Do you have a “view” menu for the machine?
view->details->performance gives some output
(view is on the top of my page, which brings down a menu where I can switch to console etc.
Clicking Details is where i can change hardware and setups etc. On the left, is a Performance tab. this gives some graphs…)
Oh. I’m blind. I thought the details section was just for configuration.
Thanks!!
One thing I found odd was that the RAM portion isn’t updating, unlike the rest of the graph.
And would it be possible to add my GPU that was passed through?
Last I looked, the VM’s [edit: they are displayed in VMM as if they…] used all the allocated ram, so it only really showed the CPU usage.
I haven’t seen a GPU output, as it is passed through.
Perhaps you might Google for remote windows monitoring software? And get all the info from within the VM?

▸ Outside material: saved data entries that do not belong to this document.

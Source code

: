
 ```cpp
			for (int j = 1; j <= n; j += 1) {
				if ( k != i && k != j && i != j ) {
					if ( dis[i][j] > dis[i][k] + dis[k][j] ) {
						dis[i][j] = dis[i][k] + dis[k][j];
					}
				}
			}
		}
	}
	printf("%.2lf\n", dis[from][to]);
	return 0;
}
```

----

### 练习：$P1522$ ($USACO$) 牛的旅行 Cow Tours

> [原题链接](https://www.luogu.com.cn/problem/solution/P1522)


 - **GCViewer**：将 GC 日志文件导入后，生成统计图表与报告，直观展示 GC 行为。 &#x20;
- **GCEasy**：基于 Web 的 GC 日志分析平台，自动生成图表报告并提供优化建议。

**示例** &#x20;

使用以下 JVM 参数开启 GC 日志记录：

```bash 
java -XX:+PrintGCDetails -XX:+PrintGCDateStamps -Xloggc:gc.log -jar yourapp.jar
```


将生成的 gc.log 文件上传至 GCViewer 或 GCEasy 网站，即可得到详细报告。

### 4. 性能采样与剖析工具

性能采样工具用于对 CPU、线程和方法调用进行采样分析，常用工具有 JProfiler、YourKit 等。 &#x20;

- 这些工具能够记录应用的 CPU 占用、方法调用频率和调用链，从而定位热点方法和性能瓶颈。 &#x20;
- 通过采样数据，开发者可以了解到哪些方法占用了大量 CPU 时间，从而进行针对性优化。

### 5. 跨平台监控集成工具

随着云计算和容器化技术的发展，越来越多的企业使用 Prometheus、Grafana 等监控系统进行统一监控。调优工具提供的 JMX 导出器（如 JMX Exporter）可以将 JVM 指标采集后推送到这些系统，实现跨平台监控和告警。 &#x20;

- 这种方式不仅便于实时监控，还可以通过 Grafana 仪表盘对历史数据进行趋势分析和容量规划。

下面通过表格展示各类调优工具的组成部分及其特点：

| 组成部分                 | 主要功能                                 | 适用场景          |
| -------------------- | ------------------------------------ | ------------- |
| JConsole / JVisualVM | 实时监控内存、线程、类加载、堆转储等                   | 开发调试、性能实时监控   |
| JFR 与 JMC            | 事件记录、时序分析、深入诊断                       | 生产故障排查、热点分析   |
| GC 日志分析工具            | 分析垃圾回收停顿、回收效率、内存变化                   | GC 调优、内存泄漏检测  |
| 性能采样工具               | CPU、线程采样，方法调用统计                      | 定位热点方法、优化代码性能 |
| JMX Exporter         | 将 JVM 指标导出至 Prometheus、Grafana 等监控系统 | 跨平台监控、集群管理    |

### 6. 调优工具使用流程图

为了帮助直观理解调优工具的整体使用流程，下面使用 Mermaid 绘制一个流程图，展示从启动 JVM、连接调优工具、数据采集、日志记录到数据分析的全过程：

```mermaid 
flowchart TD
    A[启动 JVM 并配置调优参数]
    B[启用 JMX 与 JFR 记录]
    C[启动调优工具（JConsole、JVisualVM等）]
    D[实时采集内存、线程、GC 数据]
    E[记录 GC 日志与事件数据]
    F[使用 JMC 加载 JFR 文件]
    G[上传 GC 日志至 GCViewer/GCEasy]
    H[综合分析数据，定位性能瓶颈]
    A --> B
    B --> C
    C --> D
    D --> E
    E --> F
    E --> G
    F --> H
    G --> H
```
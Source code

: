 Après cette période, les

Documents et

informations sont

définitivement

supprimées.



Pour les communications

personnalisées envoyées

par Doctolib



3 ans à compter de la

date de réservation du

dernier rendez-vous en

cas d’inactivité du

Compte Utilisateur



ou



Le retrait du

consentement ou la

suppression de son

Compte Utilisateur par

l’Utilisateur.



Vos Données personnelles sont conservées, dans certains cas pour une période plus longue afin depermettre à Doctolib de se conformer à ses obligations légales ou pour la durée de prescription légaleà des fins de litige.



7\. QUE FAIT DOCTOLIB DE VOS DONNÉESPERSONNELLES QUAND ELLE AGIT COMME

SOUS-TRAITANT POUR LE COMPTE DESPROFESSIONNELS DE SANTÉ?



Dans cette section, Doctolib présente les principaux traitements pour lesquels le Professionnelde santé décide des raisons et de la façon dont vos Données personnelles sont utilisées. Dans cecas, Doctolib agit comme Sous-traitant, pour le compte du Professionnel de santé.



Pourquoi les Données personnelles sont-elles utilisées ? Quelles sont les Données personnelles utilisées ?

I’m afraid I didn’t need a very granular display myself, so didn’t research into what is possible
What are you trying to accomplish? Viewing the stats of your host system on the guest?
If both are Linux you could run an X11 server on your host system (if you aren’t already), connect via ssh over a internal network bridge and then pipe the output to your guest. This way it shows the application window like it is running locally, but it reads the stats from the host.
This is for my Windows VM
CPU, RAM, Network and Disk (normally) go through the host, so the host can measure them and give you graphs. When doing GPU passthrough the host has no communication with the GPU, so it can’t give you any GPU stats.
To get GPU stats you’ll need to run a program like hwinfo64 inside your VM. This can also get basic CPU and RAM stats as well.
You probably want to install a monitoring software, like prometheus+grafana or zabbix in a VM or container (or even on your host) and an agent on the VM (prometheus-windows-node-exporter or zabbix-agent). Not sure which agent would export the GPU stats though, you’ll have to look that up.